** To do **
Return the entries in full, exactly as they were written.

——————————

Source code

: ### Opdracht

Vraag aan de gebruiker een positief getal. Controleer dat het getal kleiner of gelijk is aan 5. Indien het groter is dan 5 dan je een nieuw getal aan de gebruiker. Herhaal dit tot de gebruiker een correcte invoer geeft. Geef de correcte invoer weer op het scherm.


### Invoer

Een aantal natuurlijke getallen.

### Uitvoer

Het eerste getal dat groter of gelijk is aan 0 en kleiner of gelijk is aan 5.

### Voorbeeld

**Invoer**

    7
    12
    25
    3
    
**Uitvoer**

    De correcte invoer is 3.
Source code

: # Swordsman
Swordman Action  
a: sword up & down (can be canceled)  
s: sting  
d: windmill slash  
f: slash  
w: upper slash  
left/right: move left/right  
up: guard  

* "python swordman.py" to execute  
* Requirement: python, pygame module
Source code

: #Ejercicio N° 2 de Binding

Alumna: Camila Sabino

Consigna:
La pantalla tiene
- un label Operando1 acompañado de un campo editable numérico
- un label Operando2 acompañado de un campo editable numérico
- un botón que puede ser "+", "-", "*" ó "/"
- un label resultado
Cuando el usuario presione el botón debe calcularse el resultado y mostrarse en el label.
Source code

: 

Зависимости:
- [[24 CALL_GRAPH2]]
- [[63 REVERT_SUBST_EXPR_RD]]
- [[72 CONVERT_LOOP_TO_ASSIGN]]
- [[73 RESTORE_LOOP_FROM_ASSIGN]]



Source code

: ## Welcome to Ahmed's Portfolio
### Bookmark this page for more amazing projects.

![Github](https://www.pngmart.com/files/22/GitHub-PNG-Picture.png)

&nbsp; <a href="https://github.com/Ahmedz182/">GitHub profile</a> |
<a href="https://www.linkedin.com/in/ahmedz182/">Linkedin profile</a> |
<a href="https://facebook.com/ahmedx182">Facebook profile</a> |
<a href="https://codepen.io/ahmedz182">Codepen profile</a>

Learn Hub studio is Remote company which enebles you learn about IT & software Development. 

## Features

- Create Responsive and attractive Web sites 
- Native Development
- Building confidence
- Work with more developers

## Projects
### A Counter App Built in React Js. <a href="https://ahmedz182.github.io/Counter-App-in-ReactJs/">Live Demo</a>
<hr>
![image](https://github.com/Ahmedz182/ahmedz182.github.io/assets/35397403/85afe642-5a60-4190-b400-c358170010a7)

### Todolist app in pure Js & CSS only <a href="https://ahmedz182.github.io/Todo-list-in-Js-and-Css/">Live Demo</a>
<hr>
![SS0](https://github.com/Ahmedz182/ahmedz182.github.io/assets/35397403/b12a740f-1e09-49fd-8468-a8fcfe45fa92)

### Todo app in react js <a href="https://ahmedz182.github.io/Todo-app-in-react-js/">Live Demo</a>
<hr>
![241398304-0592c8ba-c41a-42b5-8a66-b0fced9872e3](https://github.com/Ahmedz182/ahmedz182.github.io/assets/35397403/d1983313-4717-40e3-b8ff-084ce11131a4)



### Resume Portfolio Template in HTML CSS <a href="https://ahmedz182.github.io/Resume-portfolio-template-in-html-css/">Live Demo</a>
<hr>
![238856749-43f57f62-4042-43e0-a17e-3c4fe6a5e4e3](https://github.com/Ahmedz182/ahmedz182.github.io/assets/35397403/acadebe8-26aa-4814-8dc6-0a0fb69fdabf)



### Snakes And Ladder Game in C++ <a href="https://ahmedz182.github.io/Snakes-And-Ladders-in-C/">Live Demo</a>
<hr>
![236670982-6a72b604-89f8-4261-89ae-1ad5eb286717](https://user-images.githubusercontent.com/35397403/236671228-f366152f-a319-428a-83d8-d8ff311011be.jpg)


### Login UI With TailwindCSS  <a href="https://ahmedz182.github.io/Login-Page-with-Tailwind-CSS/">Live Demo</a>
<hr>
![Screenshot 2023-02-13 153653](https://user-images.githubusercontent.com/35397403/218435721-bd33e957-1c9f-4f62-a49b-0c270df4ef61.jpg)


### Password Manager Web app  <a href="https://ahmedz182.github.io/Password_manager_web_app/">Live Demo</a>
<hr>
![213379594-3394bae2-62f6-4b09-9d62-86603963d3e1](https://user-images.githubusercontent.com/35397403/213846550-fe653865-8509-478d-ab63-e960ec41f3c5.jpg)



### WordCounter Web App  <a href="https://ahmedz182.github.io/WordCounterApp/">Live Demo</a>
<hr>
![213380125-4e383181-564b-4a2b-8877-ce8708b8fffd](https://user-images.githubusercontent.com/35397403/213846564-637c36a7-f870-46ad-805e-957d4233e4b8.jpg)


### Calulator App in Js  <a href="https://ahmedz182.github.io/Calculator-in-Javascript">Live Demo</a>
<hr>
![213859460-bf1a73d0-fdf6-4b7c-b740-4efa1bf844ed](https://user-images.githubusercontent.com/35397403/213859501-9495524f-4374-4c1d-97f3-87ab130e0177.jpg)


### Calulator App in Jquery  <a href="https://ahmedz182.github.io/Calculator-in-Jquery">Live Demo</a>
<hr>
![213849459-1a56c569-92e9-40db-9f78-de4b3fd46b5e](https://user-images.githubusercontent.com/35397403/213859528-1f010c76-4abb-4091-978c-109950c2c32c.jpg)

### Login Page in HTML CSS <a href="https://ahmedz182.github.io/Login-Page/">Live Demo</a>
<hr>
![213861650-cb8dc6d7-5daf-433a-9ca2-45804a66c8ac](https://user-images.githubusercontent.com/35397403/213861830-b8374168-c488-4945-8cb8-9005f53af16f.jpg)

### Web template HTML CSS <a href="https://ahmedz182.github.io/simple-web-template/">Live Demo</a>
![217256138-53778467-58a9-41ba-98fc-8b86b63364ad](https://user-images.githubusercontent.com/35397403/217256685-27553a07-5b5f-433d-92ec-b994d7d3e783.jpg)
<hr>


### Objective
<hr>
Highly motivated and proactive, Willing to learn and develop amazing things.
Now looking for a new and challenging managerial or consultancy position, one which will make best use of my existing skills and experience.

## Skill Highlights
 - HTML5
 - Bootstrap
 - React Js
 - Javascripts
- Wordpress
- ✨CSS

——————————

** Task output **
Source code

: ### Opdracht

Vraag aan de gebruiker een positief getal. Controleer dat het getal kleiner of gelijk is aan 5. Indien het groter is dan 5 dan je een nieuw getal aan de gebruiker. Herhaal dit tot de gebruiker een correcte invoer geeft. Geef de correcte invoer weer op het scherm.


### Invoer

Een aantal natuurlijke getallen.

### Uitvoer

Het eerste getal dat groter of gelijk is aan 0 en kleiner of gelijk is aan 5.

### Voorbeeld

**Invoer**

    7
    12
    25
    3
    
**Uitvoer**

    De correcte invoer is 3.
Source code

: # Swordsman
Swordman Action  
a: sword up & down (can be canceled)  
s: sting  
d: windmill slash  
f: slash  
w: upper slash  
left/right: move left/right  
up: guard  

* "python swordman.py" to execute  
* Requirement: python, pygame module
Source code

: #Ejercicio N° 2 de Binding

Alumna: Camila Sabino

Consigna:
La pantalla tiene
- un label Operando1 acompañado de un campo editable numérico
- un label Operando2 acompañado de un campo editable numérico
- un botón que puede ser "+", "-", "*" ó "/"
- un label resultado
Cuando el usuario presione el botón debe calcularse el resultado y mostrarse en el label.
Source code

: 

Зависимости:
- [[24 CALL_GRAPH2]]
- [[63 REVERT_SUBST_EXPR_RD]]
- [[72 CONVERT_LOOP_TO_ASSIGN]]
- [[73 RESTORE_LOOP_FROM_ASSIGN]]



Source code

: ## Welcome to Ahmed's Portfolio
### Bookmark this page for more amazing projects.

![Github](https://www.pngmart.com/files/22/GitHub-PNG-Picture.png)

&nbsp; <a href="https://github.com/Ahmedz182/">GitHub profile</a> |
<a href="https://www.linkedin.com/in/ahmedz182/">Linkedin profile</a> |
<a href="https://facebook.com/ahmedx182">Facebook profile</a> |
<a href="https://codepen.io/ahmedz182">Codepen profile</a>

Learn Hub studio is Remote company which enebles you learn about IT & software Development. 

## Features

- Create Responsive and attractive Web sites 
- Native Development
- Building confidence
- Work with more developers

## Projects
### A Counter App Built in React Js. <a href="https://ahmedz182.github.io/Counter-App-in-ReactJs/">Live Demo</a>
<hr>
![image](https://github.com/Ahmedz182/ahmedz182.github.io/assets/35397403/85afe642-5a60-4190-b400-c358170010a7)

### Todolist app in pure Js & CSS only <a href="https://ahmedz182.github.io/Todo-list-in-Js-and-Css/">Live Demo</a>
<hr>
![SS0](https://github.com/Ahmedz182/ahmedz182.github.io/assets/35397403/b12a740f-1e09-49fd-8468-a8fcfe45fa92)

### Todo app in react js <a href="https://ahmedz182.github.io/Todo-app-in-react-js/">Live Demo</a>
<hr>
![241398304-0592c8ba-c41a-42b5-8a66-b0fced9872e3](https://github.com/Ahmedz182/ahmedz182.github.io/assets/35397403/d1983313-4717-40e3-b8ff-084ce11131a4)



### Resume Portfolio Template in HTML CSS <a href="https://ahmedz182.github.io/Resume-portfolio-template-in-html-css/">Live Demo</a>
<hr>
![238856749-43f57f62-4042-43e0-a17e-3c4fe6a5e4e3](https://github.com/Ahmedz182/ahmedz182.github.io/assets/35397403/acadebe8-26aa-4814-8dc6-0a0fb69fdabf)



### Snakes And Ladder Game in C++ <a href="https://ahmedz182.github.io/Snakes-And-Ladders-in-C/">Live Demo</a>
<hr>
![236670982-6a72b604-89f8-4261-89ae-1ad5eb286717](https://user-images.githubusercontent.com/35397403/236671228-f366152f-a319-428a-83d8-d8ff311011be.jpg)


### Login UI With TailwindCSS  <a href="https://ahmedz182.github.io/Login-Page-with-Tailwind-CSS/">Live Demo</a>
<hr>
![Screenshot 2023-02-13 153653](https://user-images.githubusercontent.com/35397403/218435721-bd33e957-1c9f-4f62-a49b-0c270df4ef61.jpg)


### Password Manager Web app  <a href="https://ahmedz182.github.io/Password_manager_web_app/">Live Demo</a>
<hr>
![213379594-3394bae2-62f6-4b09-9d62-86603963d3e1](https://user-images.githubusercontent.com/35397403/213846550-fe653865-8509-478d-ab63-e960ec41f3c5.jpg)



### WordCounter Web App  <a href="https://ahmedz182.github.io/WordCounterApp/">Live Demo</a>
<hr>
![213380125-4e383181-564b-4a2b-8877-ce8708b8fffd](https://user-images.githubusercontent.com/35397403/213846564-637c36a7-f870-46ad-805e-957d4233e4b8.jpg)


### Calulator App in Js  <a href="https://ahmedz182.github.io/Calculator-in-Javascript">Live Demo</a>
<hr>
![213859460-bf1a73d0-fdf6-4b7c-b740-4efa1bf844ed](https://user-images.githubusercontent.com/35397403/213859501-9495524f-4374-4c1d-97f3-87ab130e0177.jpg)


### Calulator App in Jquery  <a href="https://ahmedz182.github.io/Calculator-in-Jquery">Live Demo</a>
<hr>
![213849459-1a56c569-92e9-40db-9f78-de4b3fd46b5e](https://user-images.githubusercontent.com/35397403/213859528-1f010c76-4abb-4091-978c-109950c2c32c.jpg)

### Login Page in HTML CSS <a href="https://ahmedz182.github.io/Login-Page/">Live Demo</a>
<hr>
![213861650-cb8dc6d7-5daf-433a-9ca2-45804a66c8ac](https://user-images.githubusercontent.com/35397403/213861830-b8374168-c488-4945-8cb8-9005f53af16f.jpg)

### Web template HTML CSS <a href="https://ahmedz182.github.io/simple-web-template/">Live Demo</a>
![217256138-53778467-58a9-41ba-98fc-8b86b63364ad](https://user-images.githubusercontent.com/35397403/217256685-27553a07-5b5f-433d-92ec-b994d7d3e783.jpg)
<hr>


### Objective
<hr>
Highly motivated and proactive, Willing to learn and develop amazing things.
Now looking for a new and challenging managerial or consultancy position, one which will make best use of my existing skills and experience.

## Skill Highlights
 - HTML5
 - Bootstrap
 - React Js
 - Javascripts
- Wordpress
- ✨CSS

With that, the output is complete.